Re: Buying RAM expansion from project money
On Sun, Nov 3, 2013 at 8:20 AM, Michael Schmitz
<schmitz@biophys.uni-duesseldorf.de> wrote:
>> As I understood, the approval of approx. 500.- Euro to buy RAM expansions
>> for our buildds is given. Regarding to Adrian the DPL asked for a quote to
>> issue the money. So, the question is: how to proceed?
>>
>> The current situation:
>> We currently have 6 Amigas that have ZorroIII slots, namely: crest, elgar,
>> kullervo, arrakis, spice, vivaldi. Elgar and crest are remodded Desktop
>> Amigas built into Tower cases. That might work, but is not guaranteed. Would
>> both be brought back into original Desktop cases with genuine riser cards,
>> both ought to work fine as well.
>> Another "problem" is the kernel lacking SPARSEMEM support. There was some
>> discussion on this mailing list some weeks ago about this and additionally I
>> asked Geert in private what needs to be done to get this into the kernel. He
>> said it would probably mean a week of full time work when doing this on
>> Aranym, more when doing it on real hardware, but it is doable and most
>> likely needed to keep Debian on m68k alive.
>
>
> There's no reason why the sparsemem work has to be done on real hardware, is
> there?
Indeed. In private, I said:
"BTW, testing is not such a big issue: that can be done on ARAnyM as well.

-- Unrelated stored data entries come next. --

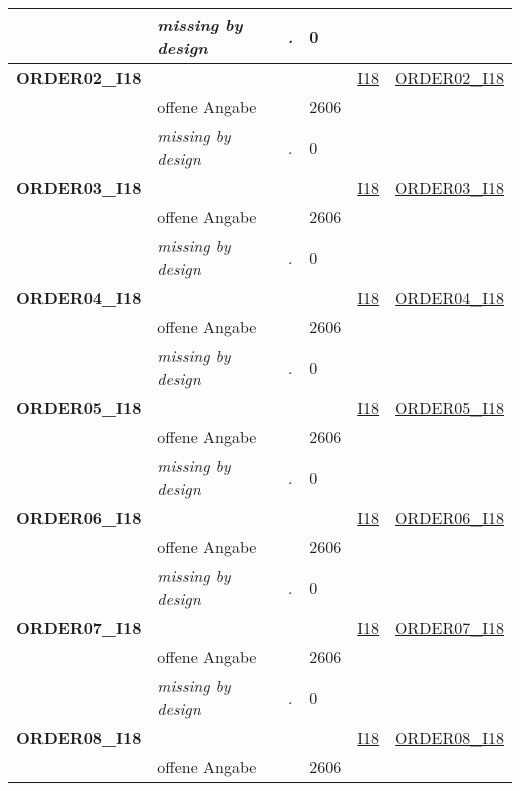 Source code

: \begin{longtable}{| L{2.45cm} | L{6cm} | C{1.5cm} | R{1cm} | C{2.25cm} | C{2.25cm} |}
   & \textit{missing by design} & \textit{.} & 0 &  &  \\ 
   \midrule
\textbf{ORDER02\_I18}\label{var:ORDER02:I18} & \textbf{} &  &  & \hyperref[I18]{I18} & \hyperref[var:suf:ORDER02:I18]{ORDER02\_I18} \\ 
   & offene Angabe &  & 2606 &  &  \\ 
   & \textit{missing by design} & \textit{.} & 0 &  &  \\ 
   \midrule
\textbf{ORDER03\_I18}\label{var:ORDER03:I18} & \textbf{} &  &  & \hyperref[I18]{I18} & \hyperref[var:suf:ORDER03:I18]{ORDER03\_I18} \\ 
   & offene Angabe &  & 2606 &  &  \\ 
   & \textit{missing by design} & \textit{.} & 0 &  &  \\ 
   \midrule
\textbf{ORDER04\_I18}\label{var:ORDER04:I18} & \textbf{} &  &  & \hyperref[I18]{I18} & \hyperref[var:suf:ORDER04:I18]{ORDER04\_I18} \\ 
   & offene Angabe &  & 2606 &  &  \\ 
   & \textit{missing by design} & \textit{.} & 0 &  &  \\ 
   \midrule
\textbf{ORDER05\_I18}\label{var:ORDER05:I18} & \textbf{} &  &  & \hyperref[I18]{I18} & \hyperref[var:suf:ORDER05:I18]{ORDER05\_I18} \\ 
   & offene Angabe &  & 2606 &  &  \\ 
   & \textit{missing by design} & \textit{.} & 0 &  &  \\ 
   \midrule
\textbf{ORDER06\_I18}\label{var:ORDER06:I18} & \textbf{} &  &  & \hyperref[I18]{I18} & \hyperref[var:suf:ORDER06:I18]{ORDER06\_I18} \\ 
   & offene Angabe &  & 2606 &  &  \\ 
   & \textit{missing by design} & \textit{.} & 0 &  &  \\ 
   \midrule
\textbf{ORDER07\_I18}\label{var:ORDER07:I18} & \textbf{} &  &  & \hyperref[I18]{I18} & \hyperref[var:suf:ORDER07:I18]{ORDER07\_I18} \\ 
   & offene Angabe &  & 2606 &  &  \\ 
   & \textit{missing by design} & \textit{.} & 0 &  &  \\ 
   \midrule
\textbf{ORDER08\_I18}\label{var:ORDER08:I18} & \textbf{} &  &  & \hyperref[I18]{I18} & \hyperref[var:suf:ORDER08:I18]{ORDER08\_I18} \\ 
   & offene Angabe &  & 2606 &  &  \\ 

\end{longtable}
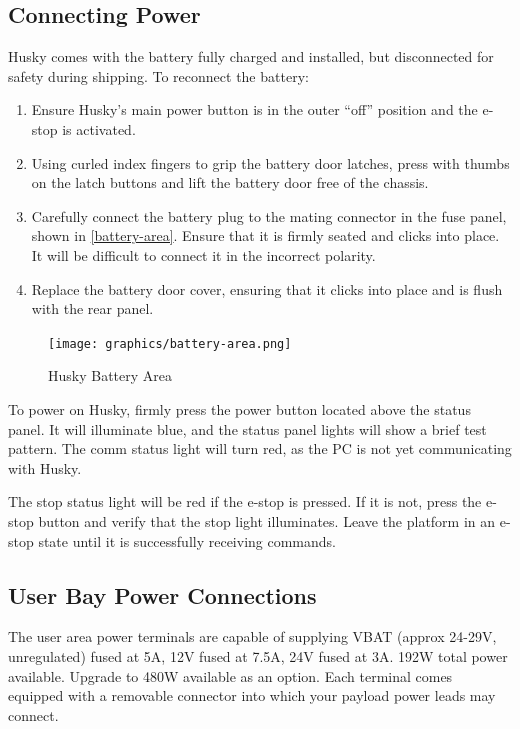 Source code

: \documentclass[]{clearpath-latex/clearpath-manual}
\begin{document}
\newpage

\subsection{Connecting Power}
Husky comes with the battery fully charged and installed, but disconnected for safety during shipping.
To reconnect the battery:

\begin{enumerate}
	\item Ensure Husky’s main power button is in the outer “off” position and the e-stop is activated.
	\item Using curled index fingers to grip the battery door latches, press with thumbs on the latch buttons and lift the battery door free of the chassis.
	\item Carefully connect the battery plug to the mating connector in the fuse panel, shown in \autoref{battery-area}. Ensure that it is firmly seated and clicks into place. It will be difficult to connect it in the incorrect polarity.
	\item Replace the battery door cover, ensuring that it clicks into place and is flush with the rear panel.
\end{enumerate}

\begin{figure}[h]
	\centering
	\texttt{[image: graphics/battery-area.png]}
	\caption{Husky Battery Area}
	\label{battery-area}
\end{figure}

To power on Husky, firmly press the power button located above the status panel. It will illuminate blue, and the
status panel lights will show a brief test pattern. The comm status light will turn red, as the PC is not yet
communicating with Husky.

The stop status light will be red if the e-stop is pressed. If it is not, press the e-stop button and
verify that the stop light illuminates. Leave the platform in an e-stop state until it is successfully receiving commands.

\subsection{User Bay Power Connections}
The user area power terminals are capable of supplying VBAT (approx 24-29V, unregulated) fused at 5A, 12V fused at 7.5A,
24V fused at 3A. 192W total power available. Upgrade to 480W available as an option. Each terminal comes equipped with a
removable connector into which your payload power leads may connect.
\end{document}
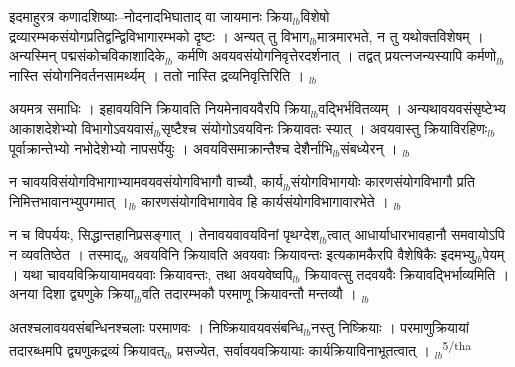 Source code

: \documentclass[article,12pt,a4paper]{memoir}%
\newcounter{parCount}
\begin{document}
	  \pstart \leavevmode%
	इदमाहुरत्र कणादशिष्याः--नोदनादभिघाताद् वा जायमानः क्रिया{\tiny $_{lb}$}विशेषो द्रव्यारम्भकसंयोगप्रतिद्वन्द्विविभागारम्भको दृष्टः । अन्यत् तु विभाग{\tiny $_{lb}$}मात्रमारभते, न तु यथोक्तविशेषम् । अन्यस्मिन् पद्मसंकोचविकाशादिके{\tiny $_{lb}$} कर्मणि अवयवसंयोगनिवृत्तेरदर्शनात् । तद्वत् प्रयत्नजन्यस्यापि कर्मणो{\tiny $_{lb}$} नास्ति संयोगनिवर्तनसामर्थ्यम् । ततो नास्ति द्रव्यनिवृत्तिरिति ।
	{}
	\pend%
      {\tiny $_{lb}$}

	  \pstart \leavevmode%
	अयमत्र समाधिः । इहावयविनि क्रियावति नियमेनावयवैरपि क्रिया{\tiny $_{lb}$}वद्भिर्भवितव्यम् । अन्यथावयवसंसृष्टेभ्य आकाशदेशेभ्यो विभागोऽवयवासं{\tiny $_{lb}$}सृष्टैश्च संयोगोऽवयविनः क्रियावतः स्यात् । अवयवास्तु क्रियाविरहिणः{\tiny $_{lb}$} पूर्वाक्रान्तेभ्यो नभोदेशेभ्यो नापसर्पेयुः । अवयविसमाक्रान्तैश्च देशैर्नाभि{\tiny $_{lb}$}संबध्येरन् ।
	{}
	\pend%
      {\tiny $_{lb}$}

	  \pstart \leavevmode%
	न चावयविसंयोगविभागाभ्यामवयवसंयोगविभागौ वाच्यौ, कार्य{\tiny $_{lb}$}संयोगविभागयोः कारणसंयोगविभागौ प्रति निमित्तभावानभ्युपगमात् ।{\tiny $_{lb}$} कारणसंयोगविभागावेव हि कार्यसंयोगविभागावारभेते ।
	{}
	\pend%
      {\tiny $_{lb}$}

	  \pstart \leavevmode%
	न च विपर्ययः, सिद्धान्तहानिप्रसङ्गात् । तेनावयवावयविनां पृथग्देश{\tiny $_{lb}$}त्वात् \leavevmode{} आधार्याधारभावहानौ समवायोऽपि न व्यवतिष्ठेत । तस्माद्{\tiny $_{lb}$} अवयविनि क्रियावति अवयवाः क्रियावन्तः इत्यकामकैरपि वैशेषिकैः इदमभ्यु{\tiny $_{lb}$}पेयम् । यथा चावयविक्रियायामवयवाः क्रियावन्तः, तथा अवयवेष्वपि{\tiny $_{lb}$} क्रियावत्सु तदवयवैः क्रियावद्भिर्भाव्यमिति । अनया दिशा द्व्यणुके क्रिया{\tiny $_{lb}$}वति तदारम्भकौ परमाणू क्रियावन्तौ मन्तव्यौ ।
	{}
	\pend%
      {\tiny $_{lb}$}

	  \pstart \leavevmode%
	अतश्चलावयवसंबन्धिनश्चलाः परमाणवः । निष्क्रियावयवसंबन्धि{\tiny $_{lb}$}नस्तु निष्क्रियाः । परमाणुक्रियायां तदारब्धमपि द्व्यणुकद्रव्यं क्रियावत्{\tiny $_{lb}$} प्रसज्येत, सर्वावयवक्रियायाः कार्यक्रियाविनाभूतत्वात् ।
	{}
	\pend%
      {\tiny $_{lb}$}\textsuperscript{\textenglish{5/tha}}
\end{document}
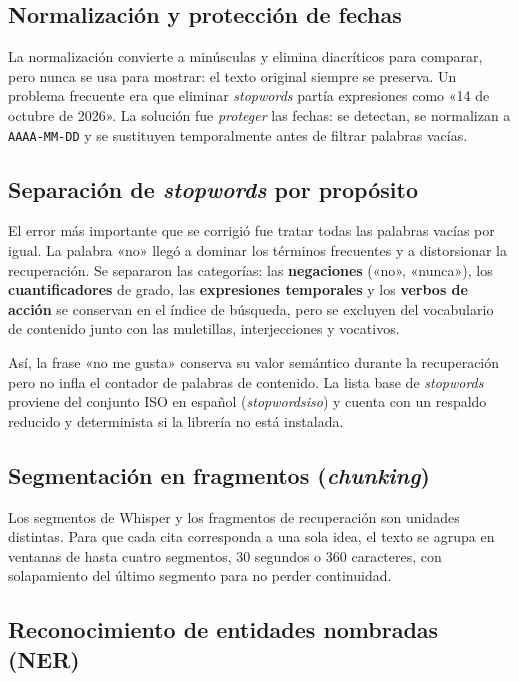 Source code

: \documentclass[12pt,a4paper]{article}
\begin{document}
\subsection{Normalización y protección de fechas}

La normalización convierte a minúsculas y elimina diacríticos para comparar, pero nunca se usa para mostrar: el texto original siempre se preserva. Un problema frecuente era que eliminar \emph{stopwords} partía expresiones como «14 de octubre de 2026». La solución fue \emph{proteger} las fechas: se detectan, se normalizan a \texttt{AAAA-MM-DD} y se sustituyen temporalmente antes de filtrar palabras vacías.


\subsection{Separación de \emph{stopwords} por propósito}

El error más importante que se corrigió fue tratar todas las palabras vacías por igual. La palabra «no» llegó a dominar los términos frecuentes y a distorsionar la recuperación. Se separaron las categorías: las \textbf{negaciones} («no», «nunca»), los \textbf{cuantificadores} de grado, las \textbf{expresiones temporales} y los \textbf{verbos de acción} se conservan en el índice de búsqueda, pero se excluyen del vocabulario de contenido junto con las muletillas, interjecciones y vocativos.


Así, la frase «no me gusta» conserva su valor semántico durante la recuperación pero no infla el contador de palabras de contenido. La lista base de \emph{stopwords} proviene del conjunto ISO en español (\emph{stopwordsiso}) y cuenta con un respaldo reducido y determinista si la librería no está instalada.

\subsection{Segmentación en fragmentos (\emph{chunking})}

Los segmentos de Whisper y los fragmentos de recuperación son unidades distintas. Para que cada cita corresponda a una sola idea, el texto se agrupa en ventanas de hasta cuatro segmentos, 30 segundos o 360 caracteres, con solapamiento del último segmento para no perder continuidad.


\subsection{Reconocimiento de entidades nombradas (NER)}
\end{document}
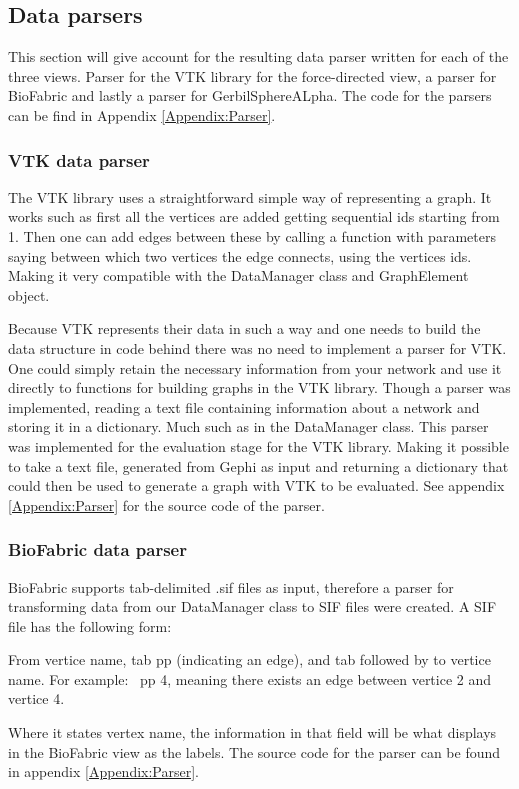 \documentclass[a4paper,11pt]{kth-mag}
\begin{document}
\begin{appendices}
\subsection{Data parsers}
\label{Data:Parsers}
This section will give account for the resulting data parser written for each of the three views. Parser for the VTK library for the force-directed view, a parser for BioFabric and lastly a parser for GerbilSphereALpha.
 The code for the parsers can be find in Appendix \ref{Appendix:Parser}.
\label{section-parsers}
\subsubsection{VTK data parser}
The VTK library uses a straightforward simple way of representing a graph. It works such as first all the vertices are added getting sequential ids starting from 1. Then one can add edges between these by calling a function with parameters
saying between which two vertices the edge connects, using the vertices ids. Making it very compatible with the DataManager class and GraphElement object.

Because VTK represents their data in such a way and one needs to build the data structure in code behind there was no need to implement a parser for VTK. One could simply retain the necessary information from your network
 and use it directly to functions for building graphs in the VTK library. Though a parser was implemented, reading a text file containing information about a network and storing it in a
 dictionary. Much such as in the DataManager class. This parser was implemented for the evaluation stage for the VTK library. Making it possible to take a text file, generated from Gephi as input and returning a 
 dictionary that could then be used to generate a graph with VTK to be evaluated. See appendix \ref{Appendix:Parser} for the source code of the parser.
\subsubsection{BioFabric data parser}
BioFabric supports tab-delimited .sif files \cite{website:biosif} as input, therefore a parser for transforming data from our DataManager class to SIF files were created. A SIF file has the following form:\
\newline
\begin{itemize}
 From vertice name, tab pp (indicating an edge), and tab followed by to vertice name. For example:\
 \newline
 2	pp	4,
\newline
 meaning there exists an edge between vertice 2 and vertice 4.
 \end{itemize}
 \newline
 Where it states vertex name, the information in that field will be what displays in the BioFabric view as the labels. The source code for the parser can be found in appendix \ref{Appendix:Parser}.

\end{appendices}
\end{document}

E.g. for a virtual Atari with 256 MiB of FastRAM, you can hardcode it in
arch/m68k/kernel/setup_mm.c to have two chunks:
- The first one being the last 128 MiB of FastRAM,
- The second one being the first 127 MiB of FastRAM.
If that works, it should work on Amiga, too (hmm, fingers crossed)."
> What precisely is the memory layout when including the bigmem chunk?
A3000/4000 motherboard RAM: 0x07000000-0x07ffffff (max. 16 MiB,
counting down from 0x08000000).
Zorro III memory: 0x40000000 (I think, I couldn't find ShowConfig output with
a BigRamPlus)
CPU accelerator: depends on the board, e.g. 0x2000000 (?)
(slow) 16-bit Zorro II memory: 0x00200000-0x009fffff (if any)
Does BigRamPlus support RMW bus cycles? That's needed to use it as generic
RAM, as the MMU uses RMW bus cycles to update the page tables.
Gr{oetje,eeting}s,
Geert
--
Geert Uytterhoeven -- There's lots of Linux beyond ia32 -- geert@linux-m68k.org
In personal conversations with technical people, I call myself a hacker. But
when I'm talking to journalists I just say "programmer" or something like that.